▸ Task directions: Output each record below exactly. No images go in the copy.

Dataset entries

-- Opening Marker --

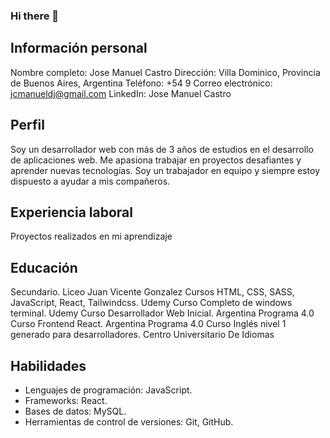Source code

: ### Hi there 👋

<!--
**josemanuell/josemanuell** is a ✨ _special_ ✨ repository because its `README.md` (this file) appears on your GitHub profile.

Here are some ideas to get you started:

- 🔭 I’m currently working on ...
- 🌱 I’m currently learning ...
- 👯 I’m looking to collaborate on ...
- 🤔 I’m looking for help with ...
- 💬 Ask me about ...
- 📫 How to reach me: ...
- 😄 Pronouns: ...
- ⚡ Fun fact: ...
-->
## Información personal
Nombre completo: Jose Manuel Castro
Dirección: Villa Dominico, Provincia de Buenos Aires, Argentina
Teléfono: +54 9 
Correo electrónico: jcmanueldj@gmail.com
LinkedIn: Jose Manuel Castro

## Perfil
Soy un desarrollador web con más de 3 años de estudios en el desarrollo de aplicaciones web.
Me apasiona trabajar en proyectos desafiantes y aprender nuevas tecnologías. Soy un trabajador en equipo 
y siempre estoy dispuesto a ayudar a mis compañeros.

## Experiencia laboral
Proyectos realizados en mi aprendizaje

## Educación
Secundario. Liceo Juan Vicente Gonzalez
Cursos HTML, CSS, SASS, JavaScript, React, Tailwindcss. Udemy
Curso Completo de windows terminal. Udemy
Curso Desarrollador Web Inicial. Argentina Programa 4.0
Curso Frontend React. Argentina Programa 4.0
Curso Inglés nivel 1 generado para desarrolladores. Centro Universitario De Idiomas

## Habilidades
- Lenguajes de programación: JavaScript.
- Frameworks: React.
- Bases de datos: MySQL.
- Herramientas de control de versiones: Git, GitHub.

-- Closing Marker --

▸ Exercise response:
Source code

: ### Hi there 👋

<!--
**josemanuell/josemanuell** is a ✨ _special_ ✨ repository because its `README.md` (this file) appears on your GitHub profile.

Here are some ideas to get you started:

- 🔭 I’m currently working on ...
- 🌱 I’m currently learning ...
- 👯 I’m looking to collaborate on ...
- 🤔 I’m looking for help with ...
- 💬 Ask me about ...
- 📫 How to reach me: ...
- 😄 Pronouns: ...
- ⚡ Fun fact: ...
-->
## Información personal
Nombre completo: Jose Manuel Castro
Dirección: Villa Dominico, Provincia de Buenos Aires, Argentina
Teléfono: +54 9 
Correo electrónico: jcmanueldj@gmail.com
LinkedIn: Jose Manuel Castro

## Perfil
Soy un desarrollador web con más de 3 años de estudios en el desarrollo de aplicaciones web.
Me apasiona trabajar en proyectos desafiantes y aprender nuevas tecnologías. Soy un trabajador en equipo 
y siempre estoy dispuesto a ayudar a mis compañeros.

## Experiencia laboral
Proyectos realizados en mi aprendizaje

## Educación
Secundario. Liceo Juan Vicente Gonzalez
Cursos HTML, CSS, SASS, JavaScript, React, Tailwindcss. Udemy
Curso Completo de windows terminal. Udemy
Curso Desarrollador Web Inicial. Argentina Programa 4.0
Curso Frontend React. Argentina Programa 4.0
Curso Inglés nivel 1 generado para desarrolladores. Centro Universitario De Idiomas

## Habilidades
- Lenguajes de programación: JavaScript.
- Frameworks: React.
- Bases de datos: MySQL.
- Herramientas de control de versiones: Git, GitHub.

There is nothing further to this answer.